Collected data

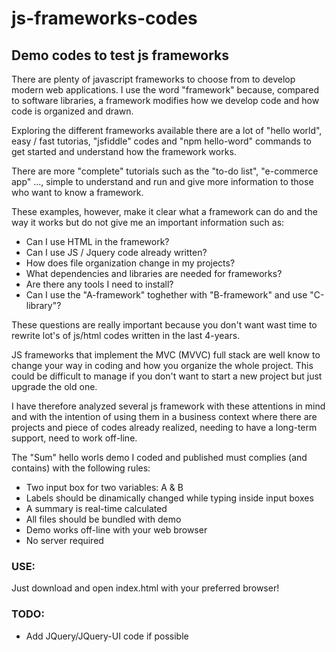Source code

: # js-frameworks-codes
Demo codes to test js frameworks
---
There are plenty of javascript frameworks to choose from to develop modern web applications.
I use the word "framework" because, compared to software libraries, a framework modifies how we develop code and how code is organized and drawn.

Exploring the different frameworks available there are a lot of "hello world", easy / fast tutorias, "jsfiddle" codes and "npm hello-word" commands to get started and understand how the framework works.

There are more "complete" tutorials such as the "to-do list", "e-commerce app" ..., simple to understand and run and give more information to those who want to know a framework.

These examples, however, make it clear what a framework can do and the way it works but do not give me an important information such as:

- Can I use HTML in the framework?
- Can I use JS / Jquery code already written?
- How does file organization change in my projects?
- What dependencies and libraries are needed for frameworks?
- Are there any tools I need to install?
- Can I use the "A-framework" toghether with "B-framework" and use "C-library"?

These questions are really important because you don't want wast time to rewrite lot's of js/html codes written in the last 4-years.

JS frameworks that implement the MVC (MVVC) full stack are well know to change your way in coding and how you organize the whole project. This could be difficult to manage if you don't want to start a new project but just upgrade the old one.

I have therefore analyzed several js framework with these attentions in mind and with the intention of using them in a business context where there are projects and piece of codes already realized, needing to have a long-term support, need to work off-line.

The "Sum" hello worls demo I coded and published must complies (and contains) with the following rules:

- Two input box for two variables: A & B
- Labels should be dinamically changed while typing inside input boxes
- A summary is real-time calculated
- All files should be bundled with demo
- Demo works off-line with your web browser
- No server required

### USE:
Just download and open index.html with your preferred browser!

### TODO:
- Add JQuery/JQuery-UI code if possible
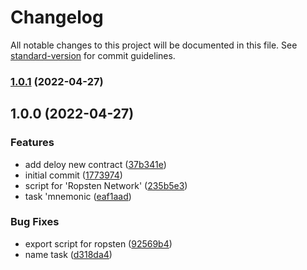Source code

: # Changelog

All notable changes to this project will be documented in this file. See [standard-version](https://github.com/conventional-changelog/standard-version) for commit guidelines.

### [1.0.1](https://github.com/MikeVini/hardhat-boilerplate/compare/v1.0.0...v1.0.1) (2022-04-27)

## 1.0.0 (2022-04-27)


### Features

* add deloy new contract ([37b341e](https://github.com/MikeVini/hardhat-boilerplate/commit/37b341e47049bdf076f68e3975bc1806a3e23228))
* initial commit ([1773974](https://github.com/MikeVini/hardhat-boilerplate/commit/1773974b2741c6df32bc0be1845346697a6af052))
* script for 'Ropsten Network' ([235b5e3](https://github.com/MikeVini/hardhat-boilerplate/commit/235b5e3388e3860007a2aa61c52b3cd2a0265186))
* task 'mnemonic ([eaf1aad](https://github.com/MikeVini/hardhat-boilerplate/commit/eaf1aad61cd595b7512a62650ba567b746feecfb))


### Bug Fixes

* export script for ropsten ([92569b4](https://github.com/MikeVini/hardhat-boilerplate/commit/92569b4757f1ca4548572cf6046f607e23a649bb))
* name task ([d318da4](https://github.com/MikeVini/hardhat-boilerplate/commit/d318da472a45f0110545312cb733ad245253008f))
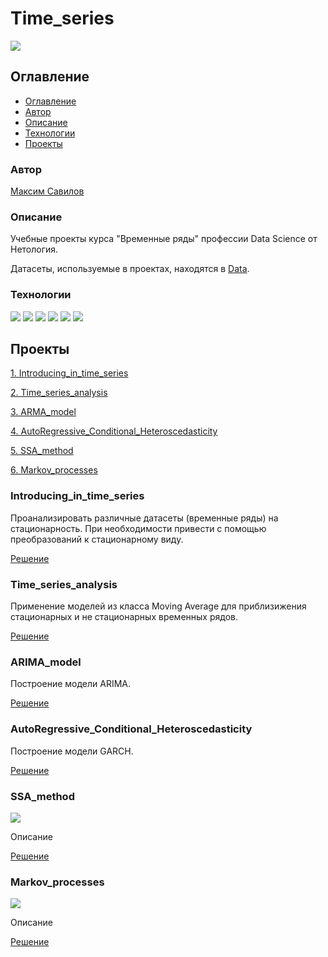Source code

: # Time_series
![](https://img.shields.io/badge/Project%20status-In%20progress-green)

## Оглавление

- [Оглавление](#оглавление)
- [Автор](#авторы)
- [Описание](#описание)
- [Технологии](#технологии)
- [Проекты](#проекты)

### Автор

[Максим Савилов](https://github.com/msavilov/)

### Описание

Учебные проекты курса "Временные ряды" профессии Data Science от Нетология.

Датасеты, используемые в проектах, находятся в [Data](https://github.com/msavilov/Time_series/tree/main/Data).

### Технологии

![](https://img.shields.io/badge/-Python--3.11-blue)
![](https://img.shields.io/badge/scikit--learn-blue)
![](https://img.shields.io/badge/statsmodels-blue)
![](https://img.shields.io/badge/skforecast-blue)
![](https://img.shields.io/badge/pandas-blue)
![](https://img.shields.io/badge/numpy-blue)

## Проекты

  [1. Introducing_in_time_series](#introducing_in_time_series)
  
  [2. Time_series_analysis](#time_series_analysis)
  
  [3. ARMA_model](#arma_model)
  
  [4. AutoRegressive_Conditional_Heteroscedasticity](#autoregressive_conditional_heteroscedasticity)
  
  [5. SSA_method](#ssa_method)
  
  [6. Markov_processes](#markov_processes)
  
### Introducing_in_time_series
  
  Проанализировать различные датасеты (временные ряды) на стационарность. При необходимости привести с помощью преобразований к стационарному виду.

  [Решение](https://github.com/msavilov/Time_series/blob/main/1_Introducing_in_time_series/introducing_in_time_series.ipynb)
  
### Time_series_analysis
  
  Применение моделей из класса Moving Average для приблизижения стационарных и не стационарных временных рядов.

  [Решение](https://github.com/msavilov/Time_series/blob/main/2_Time_series_analysis/time_series_analysis.ipynb)
  
### ARIMA_model
  
  Построение модели ARIMA.
  
  [Решение](https://github.com/msavilov/Time_series/blob/main/3_ARMA_model/arma_model.ipynb)
  
### AutoRegressive_Conditional_Heteroscedasticity
  
  Построение модели GARCH.

  [Решение](https://github.com/msavilov/Time_series/blob/main/4_AutoRegressive_Conditional_Heteroscedasticity/autoregressive_conditional_heteroscedasticity.ipynb)
  
### SSA_method
  ![](https://img.shields.io/badge/Project%20status-In%20progress-green)
  
  Описание

  [Решение](https://github.com/msavilov/Time_series/blob/main/5_SSA_method/ssa_method.ipynb)
  
### Markov_processes
  ![](https://img.shields.io/badge/Project%20status-In%20progress-green)
  
  Описание

  [Решение](https://github.com/msavilov/Time_series/blob/main/6_Markov_processes/markov_processes.ipynb)
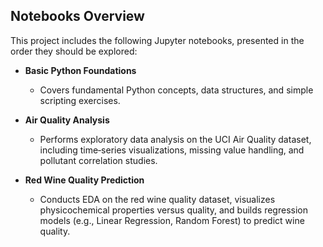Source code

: ## Notebooks Overview

This project includes the following Jupyter notebooks, presented in the order they should be explored:

- **Basic Python Foundations**
  - Covers fundamental Python concepts, data structures, and simple scripting exercises.

- **Air Quality Analysis**
  - Performs exploratory data analysis on the UCI Air Quality dataset, including time‑series visualizations, missing value handling, and pollutant correlation studies.

- **Red Wine Quality Prediction**
  - Conducts EDA on the red wine quality dataset, visualizes physicochemical properties versus quality, and builds regression models (e.g., Linear Regression, Random Forest) to predict wine quality.

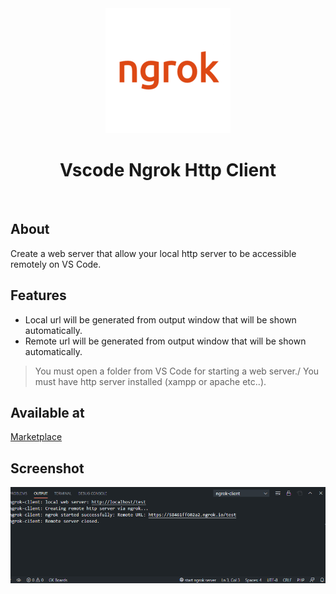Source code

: <div align="center" id="top"> 
  <img src="images/logo.png"  width="200px" alt="Vscode Ngrok Http Client" />
</div>

<h1 align="center">Vscode Ngrok Http Client</h1>
<br />

## About
Create a web server that allow your local http server to be accessible remotely on VS Code.

## Features

* Local url will be generated from output window that will be shown automatically.
* Remote url will be generated from output window that will be shown automatically.
> You must open a folder from VS Code for starting a web server./
> You must have http server installed (xampp or apache etc..). 

## Available at
[Marketplace](https://marketplace.visualstudio.com/items?itemName=KaramAlhamoud.vscode-ngrok-client-http)


## Screenshot

![Preview](images/demo.png)
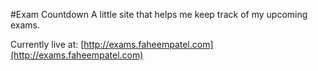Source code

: #Exam Countdown
A little site that helps me keep track of my upcoming exams.

Currently live at: [http://exams.faheempatel.com](http://exams.faheempatel.com)
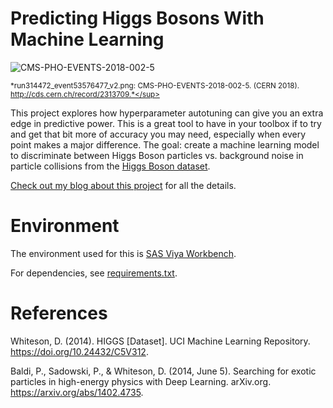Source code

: # Predicting Higgs Bosons With Machine Learning
![CMS-PHO-EVENTS-2018-002-5](http://cds.cern.ch/record/2313709/files/run314472_event53576477_v2.png?subformat=icon-640) 

<sup>*run314472_event53576477_v2.png: CMS-PHO-EVENTS-2018-002-5. (CERN 2018). http://cds.cern.ch/record/2313709.*</sup>

This project explores how hyperparameter autotuning can give you an extra edge in predictive power. This is a great tool to have in your toolbox if to try and get that bit more of accuracy you may need, especially when every point makes a major difference. The goal: create a machine learning model to discriminate between Higgs Boson particles vs. background noise in particle collisions from the [Higgs Boson dataset](https://archive.ics.uci.edu/dataset/280/higgs).

[Check out my blog about this project](https://blogs.sas.com/content/sgf/2025/06/13/boost-ml-accuracy-with-hyperparameter-tuning/) for all the details.

# Environment
The environment used for this is [SAS Viya Workbench](https://www.sas.com/en_us/software/viya/workbench.html). 

For dependencies, see [requirements.txt](./requirements.txt).

# References

Whiteson, D. (2014). HIGGS [Dataset]. UCI Machine Learning Repository. https://doi.org/10.24432/C5V312.

Baldi, P., Sadowski, P., & Whiteson, D. (2014, June 5). Searching for exotic particles in high-energy physics with Deep Learning. arXiv.org. https://arxiv.org/abs/1402.4735.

Assignment: Your answer should consist of each line of the data above in which the word "simple" occurs.

Answer for the task:
There are more "complete" tutorials such as the "to-do list", "e-commerce app" ..., simple to understand and run and give more information to those who want to know a framework.
  - Covers fundamental Python concepts, data structures, and simple scripting exercises.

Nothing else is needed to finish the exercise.